Haringey Council agreed, so a few like-minded people, including Gemma Harris, got together and started planting.
Since then they’ve become more ambitious, cutting beds out of the grass and making a food-growing community garden, with herbs, salads, vegetables and fruit. The council, to its credit, continues to mow the grass between the beds.
Accessible to anyone passing, this garden is the antithesis of a gated community. First predictions were that this openness was bound to fail, the plants vandalized or stolen. But gradually the comments started to change from “it’ll never work” to “this is great”. Certainly, when I had a quiet look around on a Friday evening, all was calm and bright.
One point of interest is the labelling. Most similar projects go in for a lot of earnest educational labelling but here there’s a lighter touch e.g. “Nettles, Fabulous for Food, Fibre, Fertiliser, Fodder, Flagellation” or “Dried blackberry leaves make a surprisingly nice herbal tea”.
Pigeons are expected to read, and to behave with decorum once they have understood that it’s undesirable for them to eat brassicas. If decorum should fail, the message is reinforced with a stockade of twigs. I saw no similar communication to slugs or snails, but no evidence of slug damage either.
Another point of interest is grafting. In fruit trees, grafting gets what is called a scion of a chosen variety, apple, pear, plum etc. to grow on to a known rootstock, the eventual size and vigour of the tree being influenced by the choice of rootstock. So, if you want a dwarf tree, you choose one grafted on a dwarfing rootstock.
There is a lot to learn about grafting, and a fair amount of mystique. It is usually done to increase predictability, but at Priory Community Orchard this venerable craft reveals itself as something to play with.
There is a crab apple with scions of Prince Edward, Twyford Late Red and Brownlees Russet grafted on to it, a blackthorn with greengage, a rowan with pear. I asked Gemma if these combinations were completely experimental but she said no, they look things up first to check.
Allowing the rootstock to grow some of its own branches as well as that of the scion is unorthodox, but Gemma delightedly pointed out how the blackthorn was going to give them some sloes lower down, then greengages on top. In theory I believe the blackthorn will be inclined to put most of its energy into the sloes and forget about the greengages, so this will be worth a return visit, to see how things are developing….

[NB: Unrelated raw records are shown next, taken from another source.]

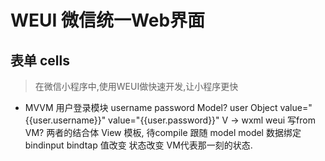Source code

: # WEUI 微信统一Web界面

## 表单  cells
> 在微信小程序中,使用WEUI做快速开发,让小程序更快
- MVVM 
    用户登录模块
    username password
    Model?  user Object
    value="{{user.username}}"
    value="{{user.password}}"
    V -> wxml    weui 写from
    VM? 两者的结合体  View 模板, 待compile 跟随 model
    model 数据绑定 bindinput  bindtap 值改变  状态改变
    VM代表那一刻的状态.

Because of its openness you can visit this Crouch End garden any time, but the day to go if you want to meet the group, and be fed, is Tuesday. There’s an upended cable reel table, stools made of a sawn tree trunk and you sit round and share whatever salad or fruit they have picked.
A small nursery school occupies the only building on the site, and there are a couple of other nurseries nearby, so young children may be part of the idyllic scene.